=== Provided records ===

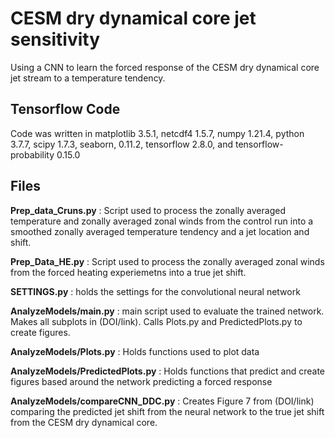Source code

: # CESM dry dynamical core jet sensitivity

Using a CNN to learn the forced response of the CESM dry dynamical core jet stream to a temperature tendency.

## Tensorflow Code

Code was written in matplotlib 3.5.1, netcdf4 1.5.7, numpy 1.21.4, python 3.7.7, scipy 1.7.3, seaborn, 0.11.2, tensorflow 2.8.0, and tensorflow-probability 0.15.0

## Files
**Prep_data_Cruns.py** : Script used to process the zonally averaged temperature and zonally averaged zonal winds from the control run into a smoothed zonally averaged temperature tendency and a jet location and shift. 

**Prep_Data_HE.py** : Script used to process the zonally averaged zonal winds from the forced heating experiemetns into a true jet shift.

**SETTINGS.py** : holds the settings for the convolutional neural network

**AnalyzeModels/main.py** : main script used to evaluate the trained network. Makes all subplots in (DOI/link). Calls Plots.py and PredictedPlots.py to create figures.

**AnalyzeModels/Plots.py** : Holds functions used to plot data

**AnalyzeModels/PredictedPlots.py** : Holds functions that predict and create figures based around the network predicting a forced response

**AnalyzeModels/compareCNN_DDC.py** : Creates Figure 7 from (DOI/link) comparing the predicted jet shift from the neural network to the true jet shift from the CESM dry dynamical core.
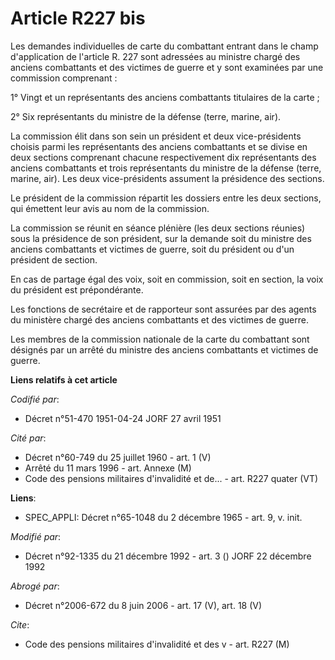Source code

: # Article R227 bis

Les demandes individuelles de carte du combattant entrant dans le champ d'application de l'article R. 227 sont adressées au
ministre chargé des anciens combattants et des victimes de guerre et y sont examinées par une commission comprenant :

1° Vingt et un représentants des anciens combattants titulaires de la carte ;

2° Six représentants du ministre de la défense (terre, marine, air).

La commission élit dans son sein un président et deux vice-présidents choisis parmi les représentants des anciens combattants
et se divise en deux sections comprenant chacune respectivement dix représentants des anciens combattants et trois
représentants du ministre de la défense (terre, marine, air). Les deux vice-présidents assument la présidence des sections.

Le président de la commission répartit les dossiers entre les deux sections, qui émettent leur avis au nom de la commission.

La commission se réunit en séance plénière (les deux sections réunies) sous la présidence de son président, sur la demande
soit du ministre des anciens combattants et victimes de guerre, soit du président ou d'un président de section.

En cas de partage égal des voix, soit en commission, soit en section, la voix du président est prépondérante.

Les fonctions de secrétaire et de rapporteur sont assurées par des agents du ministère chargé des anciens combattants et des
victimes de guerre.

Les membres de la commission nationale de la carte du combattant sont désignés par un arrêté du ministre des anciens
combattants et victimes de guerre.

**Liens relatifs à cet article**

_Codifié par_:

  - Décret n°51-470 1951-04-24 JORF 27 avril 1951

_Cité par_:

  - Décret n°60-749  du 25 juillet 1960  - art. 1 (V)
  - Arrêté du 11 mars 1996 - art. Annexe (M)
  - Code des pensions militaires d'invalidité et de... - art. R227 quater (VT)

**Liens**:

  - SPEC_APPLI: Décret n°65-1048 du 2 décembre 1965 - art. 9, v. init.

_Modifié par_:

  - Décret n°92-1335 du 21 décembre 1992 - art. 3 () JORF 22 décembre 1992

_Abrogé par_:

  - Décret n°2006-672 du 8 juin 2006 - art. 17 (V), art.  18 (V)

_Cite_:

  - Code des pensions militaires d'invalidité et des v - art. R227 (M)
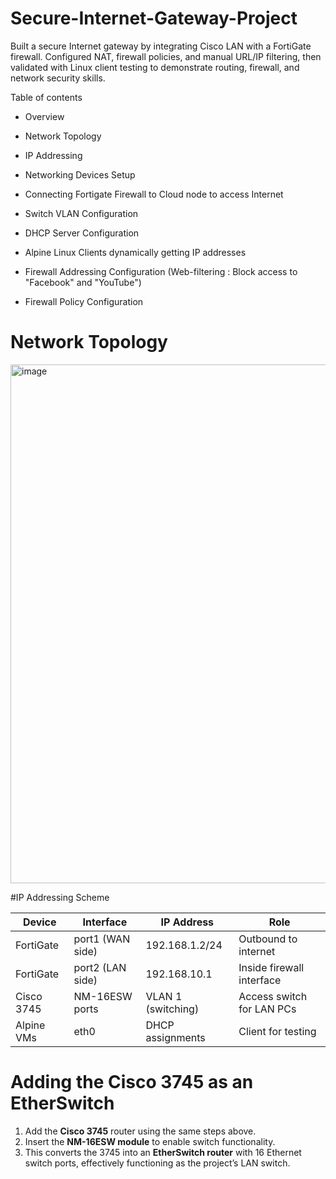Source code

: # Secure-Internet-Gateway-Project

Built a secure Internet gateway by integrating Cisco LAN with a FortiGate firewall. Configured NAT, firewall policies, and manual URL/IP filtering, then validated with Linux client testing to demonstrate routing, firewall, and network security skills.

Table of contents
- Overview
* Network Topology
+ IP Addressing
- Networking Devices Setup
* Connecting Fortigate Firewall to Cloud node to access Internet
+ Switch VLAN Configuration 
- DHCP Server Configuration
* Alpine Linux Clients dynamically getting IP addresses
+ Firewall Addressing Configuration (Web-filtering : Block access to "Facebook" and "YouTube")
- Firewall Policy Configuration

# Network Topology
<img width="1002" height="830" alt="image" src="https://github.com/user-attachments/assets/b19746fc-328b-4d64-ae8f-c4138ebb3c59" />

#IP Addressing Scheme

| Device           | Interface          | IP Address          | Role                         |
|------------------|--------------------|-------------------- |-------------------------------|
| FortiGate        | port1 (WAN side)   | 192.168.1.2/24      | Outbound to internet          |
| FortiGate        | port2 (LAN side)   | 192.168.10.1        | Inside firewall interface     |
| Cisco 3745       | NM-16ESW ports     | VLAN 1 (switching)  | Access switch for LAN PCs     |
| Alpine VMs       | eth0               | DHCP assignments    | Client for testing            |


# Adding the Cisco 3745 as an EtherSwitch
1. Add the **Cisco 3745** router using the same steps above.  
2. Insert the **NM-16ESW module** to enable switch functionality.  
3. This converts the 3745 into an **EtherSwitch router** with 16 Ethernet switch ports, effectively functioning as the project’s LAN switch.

===
=== Provided records ===

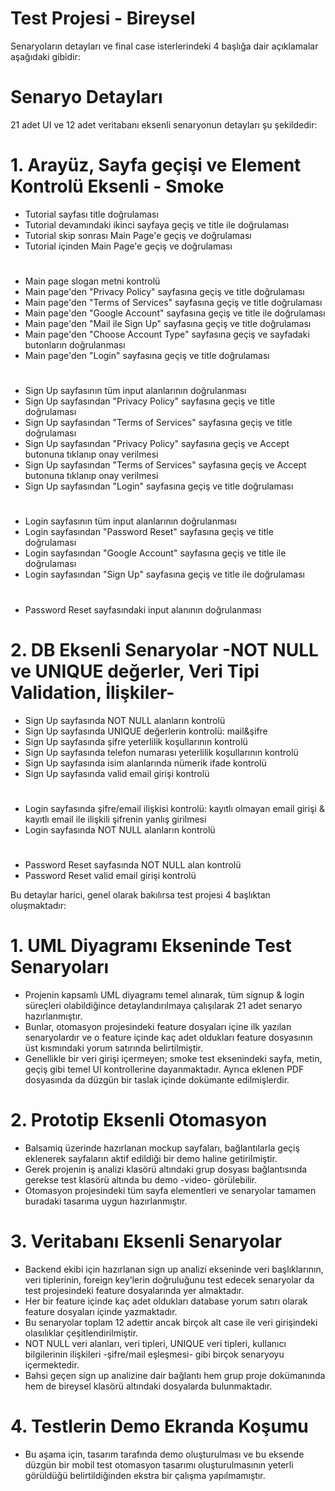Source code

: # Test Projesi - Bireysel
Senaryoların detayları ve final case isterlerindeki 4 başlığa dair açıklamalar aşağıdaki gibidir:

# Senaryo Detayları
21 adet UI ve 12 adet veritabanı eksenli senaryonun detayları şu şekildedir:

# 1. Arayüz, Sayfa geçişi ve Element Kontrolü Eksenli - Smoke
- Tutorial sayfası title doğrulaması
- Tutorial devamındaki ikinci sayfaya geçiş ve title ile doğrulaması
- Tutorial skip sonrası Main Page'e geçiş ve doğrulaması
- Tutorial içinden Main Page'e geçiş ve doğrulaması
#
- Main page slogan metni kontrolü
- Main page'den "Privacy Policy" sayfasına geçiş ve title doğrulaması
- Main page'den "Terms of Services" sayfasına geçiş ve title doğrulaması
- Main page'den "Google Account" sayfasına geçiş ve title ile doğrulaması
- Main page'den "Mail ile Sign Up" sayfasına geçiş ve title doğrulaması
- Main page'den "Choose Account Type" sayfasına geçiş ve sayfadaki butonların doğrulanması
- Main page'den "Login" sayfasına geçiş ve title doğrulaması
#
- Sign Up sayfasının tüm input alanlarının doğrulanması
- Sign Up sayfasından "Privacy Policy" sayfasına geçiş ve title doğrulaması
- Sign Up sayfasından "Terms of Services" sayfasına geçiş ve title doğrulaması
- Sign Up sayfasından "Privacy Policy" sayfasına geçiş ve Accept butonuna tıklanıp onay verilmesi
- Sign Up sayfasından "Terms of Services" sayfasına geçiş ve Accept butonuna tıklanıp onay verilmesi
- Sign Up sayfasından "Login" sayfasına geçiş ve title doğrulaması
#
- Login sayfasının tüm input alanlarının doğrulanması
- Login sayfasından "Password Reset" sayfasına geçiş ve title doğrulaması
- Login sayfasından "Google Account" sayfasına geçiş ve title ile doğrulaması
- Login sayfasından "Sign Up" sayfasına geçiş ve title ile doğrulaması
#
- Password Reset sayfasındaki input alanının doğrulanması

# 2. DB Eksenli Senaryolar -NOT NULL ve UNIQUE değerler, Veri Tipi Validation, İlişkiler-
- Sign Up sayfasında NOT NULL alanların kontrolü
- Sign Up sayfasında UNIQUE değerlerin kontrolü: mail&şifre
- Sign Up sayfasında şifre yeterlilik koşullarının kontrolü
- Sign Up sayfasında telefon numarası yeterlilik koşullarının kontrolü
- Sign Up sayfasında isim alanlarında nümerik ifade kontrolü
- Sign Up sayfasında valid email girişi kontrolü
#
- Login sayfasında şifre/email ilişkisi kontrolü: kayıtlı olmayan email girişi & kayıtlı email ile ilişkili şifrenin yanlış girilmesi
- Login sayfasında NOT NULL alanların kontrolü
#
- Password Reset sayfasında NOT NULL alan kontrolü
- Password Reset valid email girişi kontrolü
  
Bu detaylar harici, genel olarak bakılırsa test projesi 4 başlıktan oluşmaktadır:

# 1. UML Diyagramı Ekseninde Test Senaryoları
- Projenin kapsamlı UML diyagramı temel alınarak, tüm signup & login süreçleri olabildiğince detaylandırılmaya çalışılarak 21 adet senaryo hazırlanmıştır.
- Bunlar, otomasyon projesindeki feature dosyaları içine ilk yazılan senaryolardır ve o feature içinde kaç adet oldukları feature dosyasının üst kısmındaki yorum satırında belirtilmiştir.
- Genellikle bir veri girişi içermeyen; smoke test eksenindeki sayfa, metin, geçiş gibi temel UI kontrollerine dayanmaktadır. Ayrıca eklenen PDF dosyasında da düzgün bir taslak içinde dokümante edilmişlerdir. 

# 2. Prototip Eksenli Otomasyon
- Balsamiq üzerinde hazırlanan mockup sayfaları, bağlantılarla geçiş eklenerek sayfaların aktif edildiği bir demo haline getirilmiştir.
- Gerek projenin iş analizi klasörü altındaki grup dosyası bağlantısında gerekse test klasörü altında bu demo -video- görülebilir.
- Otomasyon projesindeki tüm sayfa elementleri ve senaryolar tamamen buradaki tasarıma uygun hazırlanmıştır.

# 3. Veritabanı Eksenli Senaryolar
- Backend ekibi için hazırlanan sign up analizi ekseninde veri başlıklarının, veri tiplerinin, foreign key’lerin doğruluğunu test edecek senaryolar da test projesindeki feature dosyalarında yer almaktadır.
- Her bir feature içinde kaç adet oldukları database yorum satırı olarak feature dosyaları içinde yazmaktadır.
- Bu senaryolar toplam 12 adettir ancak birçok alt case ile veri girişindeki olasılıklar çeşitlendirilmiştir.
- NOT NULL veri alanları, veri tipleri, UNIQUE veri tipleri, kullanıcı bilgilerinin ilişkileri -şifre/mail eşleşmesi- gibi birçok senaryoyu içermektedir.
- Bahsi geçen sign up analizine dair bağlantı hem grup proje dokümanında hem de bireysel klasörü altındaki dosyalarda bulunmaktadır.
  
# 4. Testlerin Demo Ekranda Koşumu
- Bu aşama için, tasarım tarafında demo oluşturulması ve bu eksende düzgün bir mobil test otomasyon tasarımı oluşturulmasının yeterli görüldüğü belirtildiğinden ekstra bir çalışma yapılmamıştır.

===
=== Provided records ===

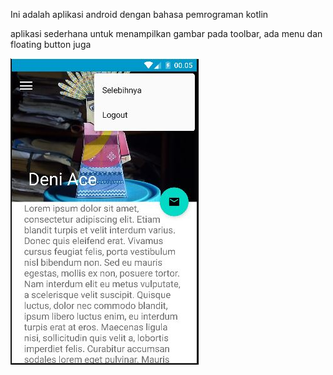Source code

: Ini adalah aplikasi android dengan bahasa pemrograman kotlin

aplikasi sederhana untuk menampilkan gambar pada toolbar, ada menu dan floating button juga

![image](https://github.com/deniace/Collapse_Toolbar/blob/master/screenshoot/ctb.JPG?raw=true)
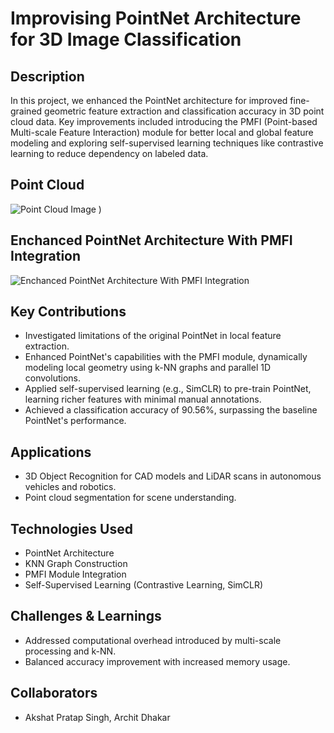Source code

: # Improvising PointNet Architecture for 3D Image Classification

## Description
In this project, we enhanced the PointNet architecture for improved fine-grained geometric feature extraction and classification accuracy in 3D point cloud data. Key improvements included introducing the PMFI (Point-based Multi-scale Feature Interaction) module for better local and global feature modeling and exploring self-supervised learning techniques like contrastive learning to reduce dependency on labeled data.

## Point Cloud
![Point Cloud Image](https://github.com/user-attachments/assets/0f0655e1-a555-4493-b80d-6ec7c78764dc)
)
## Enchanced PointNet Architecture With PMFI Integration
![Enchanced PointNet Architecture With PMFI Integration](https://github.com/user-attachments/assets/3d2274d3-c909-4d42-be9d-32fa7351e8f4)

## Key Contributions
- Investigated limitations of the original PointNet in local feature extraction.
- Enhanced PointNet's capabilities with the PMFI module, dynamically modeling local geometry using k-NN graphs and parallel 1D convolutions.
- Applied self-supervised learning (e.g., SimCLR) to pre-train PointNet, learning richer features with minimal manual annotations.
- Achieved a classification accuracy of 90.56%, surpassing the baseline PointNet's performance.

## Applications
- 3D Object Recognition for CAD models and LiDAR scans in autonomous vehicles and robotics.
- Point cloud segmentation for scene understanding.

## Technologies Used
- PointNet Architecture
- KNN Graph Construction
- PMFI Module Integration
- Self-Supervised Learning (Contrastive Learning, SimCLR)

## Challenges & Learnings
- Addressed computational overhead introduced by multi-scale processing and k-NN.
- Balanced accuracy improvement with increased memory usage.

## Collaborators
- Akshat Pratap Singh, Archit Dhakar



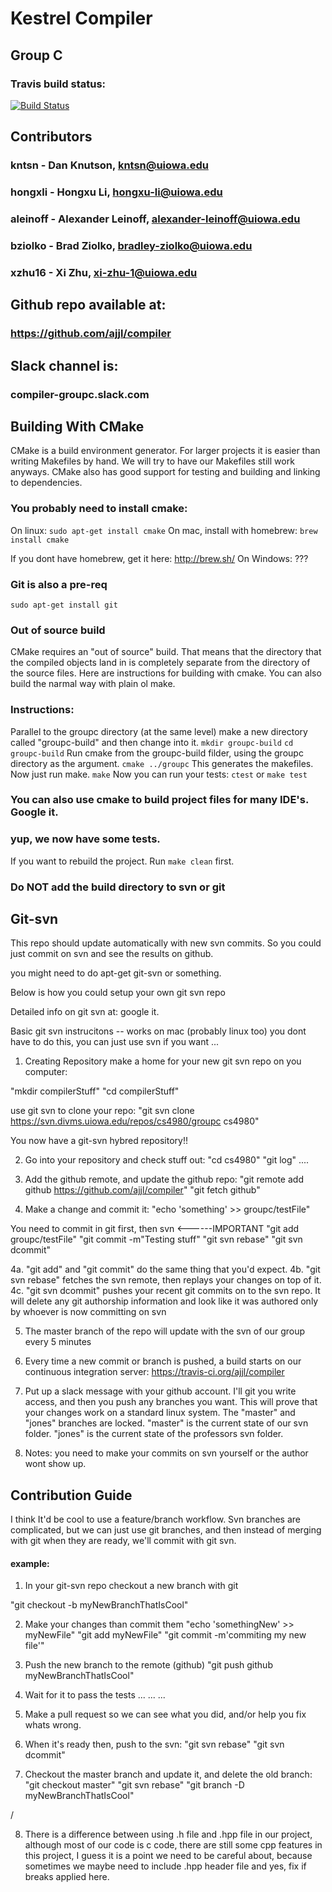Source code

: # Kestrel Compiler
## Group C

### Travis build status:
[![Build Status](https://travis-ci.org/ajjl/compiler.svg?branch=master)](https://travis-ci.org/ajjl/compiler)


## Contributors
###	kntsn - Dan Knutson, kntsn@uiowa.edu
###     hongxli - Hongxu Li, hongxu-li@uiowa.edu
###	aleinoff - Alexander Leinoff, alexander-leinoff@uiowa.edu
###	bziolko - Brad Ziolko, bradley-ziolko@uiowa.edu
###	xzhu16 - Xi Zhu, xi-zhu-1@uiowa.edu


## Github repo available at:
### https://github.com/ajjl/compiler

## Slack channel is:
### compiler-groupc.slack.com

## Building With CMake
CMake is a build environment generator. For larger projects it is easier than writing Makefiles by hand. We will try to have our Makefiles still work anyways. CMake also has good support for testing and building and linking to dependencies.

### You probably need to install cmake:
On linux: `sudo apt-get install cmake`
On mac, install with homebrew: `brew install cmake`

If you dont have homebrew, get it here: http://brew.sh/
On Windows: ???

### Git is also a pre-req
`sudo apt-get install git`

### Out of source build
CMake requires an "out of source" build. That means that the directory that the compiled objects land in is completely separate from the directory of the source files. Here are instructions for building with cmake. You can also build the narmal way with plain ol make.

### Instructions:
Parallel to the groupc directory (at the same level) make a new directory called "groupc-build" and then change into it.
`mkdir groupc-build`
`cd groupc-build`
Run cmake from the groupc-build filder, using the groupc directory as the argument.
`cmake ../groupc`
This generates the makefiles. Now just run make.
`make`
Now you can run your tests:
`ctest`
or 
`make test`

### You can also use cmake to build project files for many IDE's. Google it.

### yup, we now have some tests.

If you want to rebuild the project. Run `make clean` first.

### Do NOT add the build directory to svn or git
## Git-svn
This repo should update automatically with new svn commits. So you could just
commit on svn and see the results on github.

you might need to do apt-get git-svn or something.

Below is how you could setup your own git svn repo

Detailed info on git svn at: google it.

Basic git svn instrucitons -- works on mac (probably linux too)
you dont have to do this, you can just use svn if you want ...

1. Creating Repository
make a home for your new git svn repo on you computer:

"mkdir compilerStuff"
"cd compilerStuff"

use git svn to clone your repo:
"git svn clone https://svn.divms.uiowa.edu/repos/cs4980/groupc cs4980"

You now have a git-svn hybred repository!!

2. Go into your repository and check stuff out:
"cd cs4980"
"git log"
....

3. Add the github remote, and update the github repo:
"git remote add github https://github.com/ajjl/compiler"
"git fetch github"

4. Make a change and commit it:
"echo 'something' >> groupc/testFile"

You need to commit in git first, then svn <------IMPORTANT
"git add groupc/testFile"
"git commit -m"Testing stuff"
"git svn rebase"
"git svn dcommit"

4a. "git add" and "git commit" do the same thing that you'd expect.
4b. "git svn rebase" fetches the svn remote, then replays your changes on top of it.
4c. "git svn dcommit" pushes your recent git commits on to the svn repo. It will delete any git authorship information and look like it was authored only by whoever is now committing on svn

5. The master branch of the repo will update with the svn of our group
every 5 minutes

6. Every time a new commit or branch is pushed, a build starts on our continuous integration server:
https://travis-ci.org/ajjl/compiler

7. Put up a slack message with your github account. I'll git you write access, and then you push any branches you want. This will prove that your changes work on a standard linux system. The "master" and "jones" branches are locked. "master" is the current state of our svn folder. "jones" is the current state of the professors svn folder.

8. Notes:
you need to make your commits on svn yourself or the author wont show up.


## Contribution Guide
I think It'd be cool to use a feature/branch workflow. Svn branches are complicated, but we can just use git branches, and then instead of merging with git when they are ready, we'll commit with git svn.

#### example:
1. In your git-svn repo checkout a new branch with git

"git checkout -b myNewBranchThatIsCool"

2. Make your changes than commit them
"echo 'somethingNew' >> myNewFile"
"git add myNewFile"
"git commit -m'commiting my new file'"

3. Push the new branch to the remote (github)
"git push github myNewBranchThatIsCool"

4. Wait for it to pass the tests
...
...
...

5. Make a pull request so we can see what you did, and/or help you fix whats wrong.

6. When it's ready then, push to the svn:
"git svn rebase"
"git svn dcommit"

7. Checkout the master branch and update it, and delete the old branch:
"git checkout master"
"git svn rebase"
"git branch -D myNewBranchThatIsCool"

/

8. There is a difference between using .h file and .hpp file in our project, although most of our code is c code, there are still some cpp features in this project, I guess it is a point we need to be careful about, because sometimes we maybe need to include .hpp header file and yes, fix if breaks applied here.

===

Assigned task:
Every line above from the line with "Alexander Leinoff, alexander-leinoff@uiowa.edu" to the line with "## Building With CMake", both included, must be reproduced exactly, and no other line may appear.

Solution to this exercise:
###	aleinoff - Alexander Leinoff, alexander-leinoff@uiowa.edu
###	bziolko - Brad Ziolko, bradley-ziolko@uiowa.edu
###	xzhu16 - Xi Zhu, xi-zhu-1@uiowa.edu


## Github repo available at:
### https://github.com/ajjl/compiler

## Slack channel is:
### compiler-groupc.slack.com

## Building With CMake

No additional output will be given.